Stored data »
*** Block opens ***
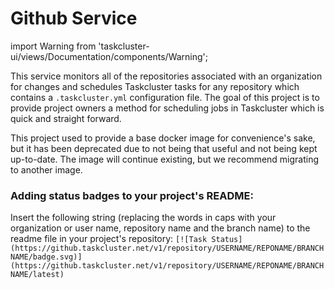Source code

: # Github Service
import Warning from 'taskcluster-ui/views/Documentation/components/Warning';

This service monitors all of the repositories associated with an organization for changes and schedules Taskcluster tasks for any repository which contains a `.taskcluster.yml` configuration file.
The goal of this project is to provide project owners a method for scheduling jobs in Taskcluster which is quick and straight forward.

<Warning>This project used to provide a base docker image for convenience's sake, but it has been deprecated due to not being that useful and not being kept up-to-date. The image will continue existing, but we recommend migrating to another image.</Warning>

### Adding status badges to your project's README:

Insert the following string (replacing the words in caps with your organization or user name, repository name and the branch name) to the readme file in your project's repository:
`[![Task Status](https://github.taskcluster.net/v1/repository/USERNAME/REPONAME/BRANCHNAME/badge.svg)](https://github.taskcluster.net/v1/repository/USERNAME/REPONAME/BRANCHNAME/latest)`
*** Block closes ***
*** Block opens ***
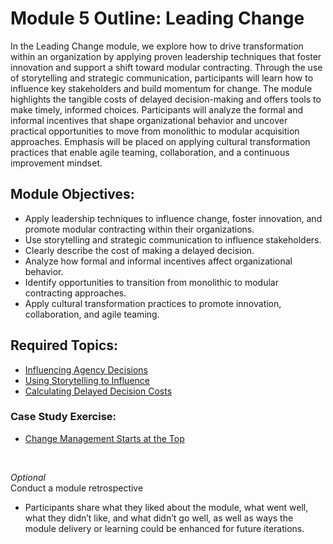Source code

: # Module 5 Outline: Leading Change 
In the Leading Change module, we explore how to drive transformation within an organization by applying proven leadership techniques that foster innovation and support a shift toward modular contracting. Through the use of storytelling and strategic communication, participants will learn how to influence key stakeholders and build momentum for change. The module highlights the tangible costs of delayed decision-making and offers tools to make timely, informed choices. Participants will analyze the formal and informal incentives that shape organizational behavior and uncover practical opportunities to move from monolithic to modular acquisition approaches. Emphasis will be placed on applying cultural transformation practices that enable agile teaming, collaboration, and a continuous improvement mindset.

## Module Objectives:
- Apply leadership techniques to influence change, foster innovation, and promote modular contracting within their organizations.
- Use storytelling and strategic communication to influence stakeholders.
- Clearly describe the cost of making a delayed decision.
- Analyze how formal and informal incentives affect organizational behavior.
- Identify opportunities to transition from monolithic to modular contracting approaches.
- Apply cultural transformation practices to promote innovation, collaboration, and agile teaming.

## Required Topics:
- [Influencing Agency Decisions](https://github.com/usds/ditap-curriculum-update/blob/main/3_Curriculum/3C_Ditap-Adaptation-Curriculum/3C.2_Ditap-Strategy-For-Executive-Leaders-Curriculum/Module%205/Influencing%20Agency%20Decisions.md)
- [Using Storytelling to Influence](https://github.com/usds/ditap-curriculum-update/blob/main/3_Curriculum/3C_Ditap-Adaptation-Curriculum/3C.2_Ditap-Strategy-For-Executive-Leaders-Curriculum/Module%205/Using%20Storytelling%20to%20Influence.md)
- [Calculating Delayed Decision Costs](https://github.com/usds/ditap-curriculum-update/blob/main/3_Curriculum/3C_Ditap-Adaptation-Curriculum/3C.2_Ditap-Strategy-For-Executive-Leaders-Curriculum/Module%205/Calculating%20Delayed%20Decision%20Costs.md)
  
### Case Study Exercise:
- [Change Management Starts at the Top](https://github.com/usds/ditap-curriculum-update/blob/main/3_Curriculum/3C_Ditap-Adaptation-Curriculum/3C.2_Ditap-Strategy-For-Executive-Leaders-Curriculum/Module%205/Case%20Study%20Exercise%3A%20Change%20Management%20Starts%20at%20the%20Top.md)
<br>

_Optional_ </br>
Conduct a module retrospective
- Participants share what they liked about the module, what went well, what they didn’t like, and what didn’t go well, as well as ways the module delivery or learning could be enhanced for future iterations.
*** Block closes ***
Work task » Among the lines above, show every one that contains the string "Warning".

Completed task »
import Warning from 'taskcluster-ui/views/Documentation/components/Warning';
<Warning>This project used to provide a base docker image for convenience's sake, but it has been deprecated due to not being that useful and not being kept up-to-date. The image will continue existing, but we recommend migrating to another image.</Warning>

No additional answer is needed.